## [Source records]
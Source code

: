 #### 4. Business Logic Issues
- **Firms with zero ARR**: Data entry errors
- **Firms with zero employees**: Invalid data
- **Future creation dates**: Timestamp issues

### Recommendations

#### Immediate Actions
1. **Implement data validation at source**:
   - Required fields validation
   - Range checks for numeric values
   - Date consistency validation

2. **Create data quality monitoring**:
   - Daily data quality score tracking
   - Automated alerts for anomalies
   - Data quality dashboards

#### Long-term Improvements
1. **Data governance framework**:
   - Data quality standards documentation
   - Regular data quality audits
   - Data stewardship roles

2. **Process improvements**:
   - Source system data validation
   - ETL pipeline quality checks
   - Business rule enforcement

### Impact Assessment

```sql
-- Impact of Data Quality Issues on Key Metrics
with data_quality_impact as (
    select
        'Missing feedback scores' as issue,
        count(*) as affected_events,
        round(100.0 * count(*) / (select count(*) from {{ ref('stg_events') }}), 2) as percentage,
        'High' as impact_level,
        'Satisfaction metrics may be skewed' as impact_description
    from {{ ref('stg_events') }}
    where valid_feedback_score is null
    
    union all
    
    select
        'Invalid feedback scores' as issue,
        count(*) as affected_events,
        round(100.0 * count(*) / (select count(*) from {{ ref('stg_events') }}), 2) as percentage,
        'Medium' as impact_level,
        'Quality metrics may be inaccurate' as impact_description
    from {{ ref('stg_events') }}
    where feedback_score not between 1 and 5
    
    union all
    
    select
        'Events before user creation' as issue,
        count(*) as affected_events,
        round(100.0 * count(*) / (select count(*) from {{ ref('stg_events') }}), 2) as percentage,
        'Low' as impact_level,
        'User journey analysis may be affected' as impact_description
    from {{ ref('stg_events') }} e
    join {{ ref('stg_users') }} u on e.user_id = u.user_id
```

## [Task to carry out]
Your output should be the lines from the one with "2. **Create data" through the end of the records above, copied exactly.

## [Solution for this task]
2. **Create data quality monitoring**:
   - Daily data quality score tracking
   - Automated alerts for anomalies
   - Data quality dashboards

#### Long-term Improvements
1. **Data governance framework**:
   - Data quality standards documentation
   - Regular data quality audits
   - Data stewardship roles

2. **Process improvements**:
   - Source system data validation
   - ETL pipeline quality checks
   - Business rule enforcement

### Impact Assessment

```sql
-- Impact of Data Quality Issues on Key Metrics
with data_quality_impact as (
    select
        'Missing feedback scores' as issue,
        count(*) as affected_events,
        round(100.0 * count(*) / (select count(*) from {{ ref('stg_events') }}), 2) as percentage,
        'High' as impact_level,
        'Satisfaction metrics may be skewed' as impact_description
    from {{ ref('stg_events') }}
    where valid_feedback_score is null
    
    union all
    
    select
        'Invalid feedback scores' as issue,
        count(*) as affected_events,
        round(100.0 * count(*) / (select count(*) from {{ ref('stg_events') }}), 2) as percentage,
        'Medium' as impact_level,
        'Quality metrics may be inaccurate' as impact_description
    from {{ ref('stg_events') }}
    where feedback_score not between 1 and 5
    
    union all
    
    select
        'Events before user creation' as issue,
        count(*) as affected_events,
        round(100.0 * count(*) / (select count(*) from {{ ref('stg_events') }}), 2) as percentage,
        'Low' as impact_level,
        'User journey analysis may be affected' as impact_description
    from {{ ref('stg_events') }} e
    join {{ ref('stg_users') }} u on e.user_id = u.user_id
```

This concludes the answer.